A common assumption as far as statistical modeling and their predictive powers is that as databases grow in size and scope and available computing power increases, the models will become more and more accurate at predicting choice, behavior, risk, etc.
The principle of parsimony is the statistical transliteration of Ockham’s razor, and as such sets the limit of statistical accuracy. In other words, beyond a certain limit, adding assumptions to a model by way of additional attributes (individual variables) does not improve the accuracy of its predictions.
Keeping it simple has just as much predictive validity and is more viable in the long run because it assumes less uncertainty, and unless the fundamental mathematical paradigm that gives statistical theory its basis undergoes a major shift that improves accuracy, the models cannot significantly increase their predictive capacity any time in the near future.

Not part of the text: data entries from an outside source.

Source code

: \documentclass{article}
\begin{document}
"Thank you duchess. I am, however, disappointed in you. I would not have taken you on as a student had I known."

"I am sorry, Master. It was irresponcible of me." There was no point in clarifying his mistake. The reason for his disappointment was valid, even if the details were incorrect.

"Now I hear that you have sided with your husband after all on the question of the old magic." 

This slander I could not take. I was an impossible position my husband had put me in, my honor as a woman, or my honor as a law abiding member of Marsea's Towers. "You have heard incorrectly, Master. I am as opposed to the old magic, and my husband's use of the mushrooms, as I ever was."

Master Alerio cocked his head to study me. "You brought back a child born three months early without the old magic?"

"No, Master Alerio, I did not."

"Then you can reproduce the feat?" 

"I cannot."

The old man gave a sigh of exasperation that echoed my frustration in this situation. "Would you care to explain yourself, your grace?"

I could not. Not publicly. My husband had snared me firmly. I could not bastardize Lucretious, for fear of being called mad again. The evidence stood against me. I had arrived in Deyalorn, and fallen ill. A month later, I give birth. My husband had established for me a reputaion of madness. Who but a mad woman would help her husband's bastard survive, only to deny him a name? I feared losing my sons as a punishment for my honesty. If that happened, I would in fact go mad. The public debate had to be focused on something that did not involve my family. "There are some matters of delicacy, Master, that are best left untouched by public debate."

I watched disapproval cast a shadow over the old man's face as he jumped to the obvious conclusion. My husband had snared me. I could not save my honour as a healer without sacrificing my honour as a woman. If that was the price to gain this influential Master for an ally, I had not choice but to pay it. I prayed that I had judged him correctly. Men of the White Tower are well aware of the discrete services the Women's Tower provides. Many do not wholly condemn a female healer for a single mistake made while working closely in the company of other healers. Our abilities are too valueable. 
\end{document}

I think this is a clear indication that transdisciplinary communication by data miners and trained statisticians works to the advantage of the public good precisely because it raise awareness about the nature of these methods that influence so many aspects of our lives – most notable of those being marketing and sales.
Mark Twain’s popularization of the adage that there are “three kinds of lies: lies, damn lies, and statistics” is of particular importance in this age of digitized information. Statistics and numerical predictions can be manipulated to produce almost any desired result, though many times at a steep price.
Greater public awareness about the use and abuse of statistics is absolutely necessary if we are to control the numbers and avoid letting the numbers control us.